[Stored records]
= Beginning of Section =

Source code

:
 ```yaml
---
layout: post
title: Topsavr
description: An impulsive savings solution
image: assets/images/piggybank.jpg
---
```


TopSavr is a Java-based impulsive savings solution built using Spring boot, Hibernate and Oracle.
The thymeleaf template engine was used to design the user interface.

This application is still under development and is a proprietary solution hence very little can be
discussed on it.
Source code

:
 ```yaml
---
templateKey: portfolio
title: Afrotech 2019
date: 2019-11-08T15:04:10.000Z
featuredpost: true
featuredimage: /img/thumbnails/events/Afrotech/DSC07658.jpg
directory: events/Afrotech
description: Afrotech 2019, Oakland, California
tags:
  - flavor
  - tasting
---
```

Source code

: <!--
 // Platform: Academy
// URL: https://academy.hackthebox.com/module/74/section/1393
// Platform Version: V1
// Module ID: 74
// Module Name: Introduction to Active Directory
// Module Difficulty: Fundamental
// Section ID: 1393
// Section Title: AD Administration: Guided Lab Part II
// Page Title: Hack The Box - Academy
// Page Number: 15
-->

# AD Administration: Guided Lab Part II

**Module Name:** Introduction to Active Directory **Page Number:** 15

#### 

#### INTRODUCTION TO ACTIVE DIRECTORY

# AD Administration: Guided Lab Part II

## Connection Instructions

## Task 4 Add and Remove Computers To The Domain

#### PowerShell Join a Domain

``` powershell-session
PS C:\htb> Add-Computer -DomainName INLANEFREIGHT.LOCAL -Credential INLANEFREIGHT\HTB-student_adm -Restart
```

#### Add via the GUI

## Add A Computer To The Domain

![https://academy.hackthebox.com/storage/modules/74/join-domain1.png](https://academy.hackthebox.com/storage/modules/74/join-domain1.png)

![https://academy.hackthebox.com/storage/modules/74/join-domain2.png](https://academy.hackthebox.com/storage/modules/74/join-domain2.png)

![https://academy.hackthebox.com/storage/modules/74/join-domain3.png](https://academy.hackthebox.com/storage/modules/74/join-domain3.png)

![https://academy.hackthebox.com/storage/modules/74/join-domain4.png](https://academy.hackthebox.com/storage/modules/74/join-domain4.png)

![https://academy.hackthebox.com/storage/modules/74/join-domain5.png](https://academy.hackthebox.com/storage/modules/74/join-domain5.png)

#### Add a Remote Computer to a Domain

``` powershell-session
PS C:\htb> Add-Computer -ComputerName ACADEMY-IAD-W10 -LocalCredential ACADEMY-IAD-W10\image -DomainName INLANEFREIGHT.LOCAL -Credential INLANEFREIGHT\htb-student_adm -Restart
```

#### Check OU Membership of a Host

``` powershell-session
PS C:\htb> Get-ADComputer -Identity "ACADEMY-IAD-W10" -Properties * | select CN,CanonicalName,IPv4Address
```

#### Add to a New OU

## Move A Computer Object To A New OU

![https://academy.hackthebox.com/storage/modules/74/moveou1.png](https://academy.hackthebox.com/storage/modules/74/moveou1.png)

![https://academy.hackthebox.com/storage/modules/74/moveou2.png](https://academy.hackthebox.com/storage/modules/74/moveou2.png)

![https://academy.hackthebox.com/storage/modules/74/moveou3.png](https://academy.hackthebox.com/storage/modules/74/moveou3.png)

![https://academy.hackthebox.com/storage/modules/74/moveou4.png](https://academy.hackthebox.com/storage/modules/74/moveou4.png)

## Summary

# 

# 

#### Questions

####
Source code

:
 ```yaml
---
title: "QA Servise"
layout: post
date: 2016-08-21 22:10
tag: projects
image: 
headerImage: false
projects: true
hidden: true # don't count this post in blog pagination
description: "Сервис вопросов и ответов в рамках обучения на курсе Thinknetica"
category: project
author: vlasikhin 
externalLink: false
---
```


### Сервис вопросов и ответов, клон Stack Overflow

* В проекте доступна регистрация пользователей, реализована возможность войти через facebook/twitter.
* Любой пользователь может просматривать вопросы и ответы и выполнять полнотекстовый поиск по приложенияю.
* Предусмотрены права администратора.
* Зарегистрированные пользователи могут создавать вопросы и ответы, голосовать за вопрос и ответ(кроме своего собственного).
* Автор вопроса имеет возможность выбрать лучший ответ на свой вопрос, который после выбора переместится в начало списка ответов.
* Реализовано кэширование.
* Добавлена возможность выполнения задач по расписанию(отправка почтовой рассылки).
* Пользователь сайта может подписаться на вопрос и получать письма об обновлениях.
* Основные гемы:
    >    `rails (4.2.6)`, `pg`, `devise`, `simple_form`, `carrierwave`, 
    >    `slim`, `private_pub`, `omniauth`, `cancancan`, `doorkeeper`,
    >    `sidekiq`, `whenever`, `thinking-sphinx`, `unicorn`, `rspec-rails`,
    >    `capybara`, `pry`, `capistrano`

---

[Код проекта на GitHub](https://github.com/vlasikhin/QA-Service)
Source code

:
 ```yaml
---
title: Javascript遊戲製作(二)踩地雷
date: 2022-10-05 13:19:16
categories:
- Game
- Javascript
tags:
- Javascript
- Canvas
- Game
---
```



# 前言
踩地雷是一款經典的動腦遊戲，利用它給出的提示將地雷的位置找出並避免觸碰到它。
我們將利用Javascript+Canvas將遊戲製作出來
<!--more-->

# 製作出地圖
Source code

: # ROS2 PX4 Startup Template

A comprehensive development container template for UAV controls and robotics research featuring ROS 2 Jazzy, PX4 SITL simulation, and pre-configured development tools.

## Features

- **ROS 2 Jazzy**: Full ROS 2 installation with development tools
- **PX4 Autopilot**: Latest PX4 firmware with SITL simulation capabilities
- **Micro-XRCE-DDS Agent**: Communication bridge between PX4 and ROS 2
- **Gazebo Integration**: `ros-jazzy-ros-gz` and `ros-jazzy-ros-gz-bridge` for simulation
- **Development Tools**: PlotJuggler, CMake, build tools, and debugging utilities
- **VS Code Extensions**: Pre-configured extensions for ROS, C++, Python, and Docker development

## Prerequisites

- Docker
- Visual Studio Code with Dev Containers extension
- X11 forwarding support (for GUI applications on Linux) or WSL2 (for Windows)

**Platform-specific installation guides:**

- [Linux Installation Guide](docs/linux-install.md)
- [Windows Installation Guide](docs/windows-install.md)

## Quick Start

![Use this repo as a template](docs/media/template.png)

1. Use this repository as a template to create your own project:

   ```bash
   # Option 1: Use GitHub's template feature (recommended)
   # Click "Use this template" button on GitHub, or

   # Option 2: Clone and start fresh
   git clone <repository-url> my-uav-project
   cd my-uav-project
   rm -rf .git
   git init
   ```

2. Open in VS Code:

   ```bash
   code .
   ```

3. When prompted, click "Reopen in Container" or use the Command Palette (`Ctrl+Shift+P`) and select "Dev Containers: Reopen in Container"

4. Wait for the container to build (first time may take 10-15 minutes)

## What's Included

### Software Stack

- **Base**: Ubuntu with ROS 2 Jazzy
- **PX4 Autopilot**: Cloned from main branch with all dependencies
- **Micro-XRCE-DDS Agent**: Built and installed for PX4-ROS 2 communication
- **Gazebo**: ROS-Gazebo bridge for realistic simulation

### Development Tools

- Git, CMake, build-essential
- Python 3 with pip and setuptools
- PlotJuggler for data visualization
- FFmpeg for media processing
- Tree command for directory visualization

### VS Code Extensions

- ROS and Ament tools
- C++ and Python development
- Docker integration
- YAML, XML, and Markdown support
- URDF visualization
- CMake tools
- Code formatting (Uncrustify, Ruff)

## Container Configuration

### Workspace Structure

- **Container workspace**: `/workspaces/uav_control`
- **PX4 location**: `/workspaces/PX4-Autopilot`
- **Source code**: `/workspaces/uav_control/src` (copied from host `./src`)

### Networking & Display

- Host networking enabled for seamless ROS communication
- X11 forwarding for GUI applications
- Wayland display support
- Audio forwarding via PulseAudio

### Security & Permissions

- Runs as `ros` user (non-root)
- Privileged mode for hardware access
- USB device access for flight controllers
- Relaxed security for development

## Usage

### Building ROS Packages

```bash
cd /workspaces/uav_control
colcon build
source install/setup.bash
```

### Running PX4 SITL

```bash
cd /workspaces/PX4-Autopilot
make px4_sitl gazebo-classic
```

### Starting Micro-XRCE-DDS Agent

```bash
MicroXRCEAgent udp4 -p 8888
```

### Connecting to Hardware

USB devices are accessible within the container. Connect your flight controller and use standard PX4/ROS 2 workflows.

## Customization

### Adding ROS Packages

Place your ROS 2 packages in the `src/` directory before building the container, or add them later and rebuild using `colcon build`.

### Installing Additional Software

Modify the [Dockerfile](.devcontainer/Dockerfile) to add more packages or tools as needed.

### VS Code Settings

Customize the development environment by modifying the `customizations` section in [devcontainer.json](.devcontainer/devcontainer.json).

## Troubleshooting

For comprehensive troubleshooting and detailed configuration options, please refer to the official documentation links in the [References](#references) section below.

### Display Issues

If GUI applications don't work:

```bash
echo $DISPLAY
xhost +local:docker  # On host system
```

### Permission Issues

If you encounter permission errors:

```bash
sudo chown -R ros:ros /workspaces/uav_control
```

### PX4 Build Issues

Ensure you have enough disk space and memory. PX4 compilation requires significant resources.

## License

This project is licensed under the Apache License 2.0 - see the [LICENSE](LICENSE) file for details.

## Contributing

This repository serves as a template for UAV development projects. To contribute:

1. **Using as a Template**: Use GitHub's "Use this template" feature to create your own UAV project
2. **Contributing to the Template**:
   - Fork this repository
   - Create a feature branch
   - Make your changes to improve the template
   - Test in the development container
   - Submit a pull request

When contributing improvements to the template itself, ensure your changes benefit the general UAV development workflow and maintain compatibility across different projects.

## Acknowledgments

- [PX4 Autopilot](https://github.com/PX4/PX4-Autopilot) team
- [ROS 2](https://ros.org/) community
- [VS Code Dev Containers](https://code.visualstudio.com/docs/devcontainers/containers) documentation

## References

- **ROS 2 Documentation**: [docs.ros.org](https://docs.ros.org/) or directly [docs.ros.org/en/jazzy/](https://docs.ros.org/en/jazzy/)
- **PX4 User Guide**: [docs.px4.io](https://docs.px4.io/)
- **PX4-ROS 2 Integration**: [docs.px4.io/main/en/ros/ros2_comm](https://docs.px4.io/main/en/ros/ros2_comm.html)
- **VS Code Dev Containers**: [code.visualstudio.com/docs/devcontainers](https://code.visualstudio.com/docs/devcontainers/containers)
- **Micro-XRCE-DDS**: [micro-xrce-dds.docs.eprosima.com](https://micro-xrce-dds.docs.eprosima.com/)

= End of Section =

Exercise directions: State the number of lines in the records that include the word "Afrotech", and add nothing to it.

Output: 4